Ismael Ferroukhi, director of the wonderful and moving Le Grande Voyage, returns with historical-political drama Free Men, which can be seen on November 25.

It is Paris, 1942, France is occupied by the Germans. Younes, a young illiterate Algerian who lives precariously from the proceeds of small-time black market activity, is arrested by the French police who offer him a deal.

The police suspect that the Great Mosque of Paris has been involved in providing forged ID documents to French Jews and resistance fighters, and they recruit Younes as their spy inside. Once there he finds men and women committed to resistance and Younes develops into a formidable freedom fighter against the Nazis.
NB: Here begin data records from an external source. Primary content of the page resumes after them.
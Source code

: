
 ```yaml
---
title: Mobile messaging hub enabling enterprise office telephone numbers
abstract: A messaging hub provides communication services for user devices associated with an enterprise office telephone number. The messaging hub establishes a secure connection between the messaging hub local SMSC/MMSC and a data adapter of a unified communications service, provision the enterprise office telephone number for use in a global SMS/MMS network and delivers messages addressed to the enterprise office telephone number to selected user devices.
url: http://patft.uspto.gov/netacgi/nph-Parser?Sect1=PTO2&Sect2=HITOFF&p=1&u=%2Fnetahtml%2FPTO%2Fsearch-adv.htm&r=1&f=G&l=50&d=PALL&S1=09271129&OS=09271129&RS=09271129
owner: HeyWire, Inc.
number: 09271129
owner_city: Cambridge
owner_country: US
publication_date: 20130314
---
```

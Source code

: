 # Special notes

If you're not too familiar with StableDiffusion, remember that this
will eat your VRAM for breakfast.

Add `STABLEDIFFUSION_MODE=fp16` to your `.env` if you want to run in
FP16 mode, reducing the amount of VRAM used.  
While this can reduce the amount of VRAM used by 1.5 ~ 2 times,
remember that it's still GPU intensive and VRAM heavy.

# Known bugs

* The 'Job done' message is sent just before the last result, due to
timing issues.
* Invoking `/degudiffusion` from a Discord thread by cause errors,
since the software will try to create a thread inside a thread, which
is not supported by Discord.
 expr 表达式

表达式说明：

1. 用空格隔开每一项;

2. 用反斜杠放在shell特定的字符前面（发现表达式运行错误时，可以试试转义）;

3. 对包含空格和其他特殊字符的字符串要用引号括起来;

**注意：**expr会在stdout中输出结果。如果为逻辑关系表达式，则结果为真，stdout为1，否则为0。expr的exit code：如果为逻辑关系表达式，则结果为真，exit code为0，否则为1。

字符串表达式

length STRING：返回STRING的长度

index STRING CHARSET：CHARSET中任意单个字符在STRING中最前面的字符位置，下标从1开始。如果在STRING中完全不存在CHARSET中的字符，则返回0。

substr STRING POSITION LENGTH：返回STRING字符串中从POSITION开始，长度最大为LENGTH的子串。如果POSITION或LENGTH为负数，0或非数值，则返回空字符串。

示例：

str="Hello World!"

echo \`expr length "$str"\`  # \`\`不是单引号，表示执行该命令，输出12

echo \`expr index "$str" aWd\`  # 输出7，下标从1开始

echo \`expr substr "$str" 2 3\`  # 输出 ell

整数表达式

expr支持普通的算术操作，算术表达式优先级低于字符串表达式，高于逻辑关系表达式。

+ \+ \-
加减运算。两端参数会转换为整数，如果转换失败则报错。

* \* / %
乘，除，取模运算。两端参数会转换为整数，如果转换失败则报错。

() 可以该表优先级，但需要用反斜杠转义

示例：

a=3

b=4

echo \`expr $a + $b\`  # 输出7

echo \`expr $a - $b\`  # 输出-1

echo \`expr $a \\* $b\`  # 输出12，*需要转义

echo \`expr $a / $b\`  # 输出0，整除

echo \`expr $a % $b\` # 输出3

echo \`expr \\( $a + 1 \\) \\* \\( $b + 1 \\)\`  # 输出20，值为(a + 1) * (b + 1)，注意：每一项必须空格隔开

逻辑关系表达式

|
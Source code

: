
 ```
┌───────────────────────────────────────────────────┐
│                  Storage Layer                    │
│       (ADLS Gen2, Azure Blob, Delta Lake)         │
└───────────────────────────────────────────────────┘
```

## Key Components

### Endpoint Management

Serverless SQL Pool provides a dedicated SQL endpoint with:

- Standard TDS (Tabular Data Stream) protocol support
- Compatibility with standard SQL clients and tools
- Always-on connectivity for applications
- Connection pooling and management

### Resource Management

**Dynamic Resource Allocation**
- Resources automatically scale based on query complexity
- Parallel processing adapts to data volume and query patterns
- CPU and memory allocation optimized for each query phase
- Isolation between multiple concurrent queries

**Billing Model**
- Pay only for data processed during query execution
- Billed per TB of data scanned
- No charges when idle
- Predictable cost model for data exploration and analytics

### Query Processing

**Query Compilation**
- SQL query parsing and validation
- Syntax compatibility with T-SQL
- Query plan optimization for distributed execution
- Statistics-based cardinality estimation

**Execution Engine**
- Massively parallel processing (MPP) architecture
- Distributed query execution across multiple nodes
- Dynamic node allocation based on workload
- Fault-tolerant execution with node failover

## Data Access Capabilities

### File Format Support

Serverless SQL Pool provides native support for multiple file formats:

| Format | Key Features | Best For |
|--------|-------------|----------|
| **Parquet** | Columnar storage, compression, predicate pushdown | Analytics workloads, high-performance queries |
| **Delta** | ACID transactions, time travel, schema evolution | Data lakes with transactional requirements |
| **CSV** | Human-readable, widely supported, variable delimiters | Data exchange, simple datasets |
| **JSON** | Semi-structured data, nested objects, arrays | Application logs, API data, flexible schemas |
The season concludes on December 2 with 7 Days In Havana, a snapshot of the Cuban capital as it is today, told through a single feature-length movie made up of seven chapters, directed by Benicio del Toro, Pablo Trapero, Julio Medem, Elia Suleiman, Gaspar Noé, Juan Carlos Tabío and Laurent Cantet.

Each director, through his own style, has caught the energy and the vitality that makes this city unique. Some have chosen to meet Cuban reality through the eyes of the foreigner far from his familiar points of reference. Others have chosen total immersion and drawn inspiration from the local people.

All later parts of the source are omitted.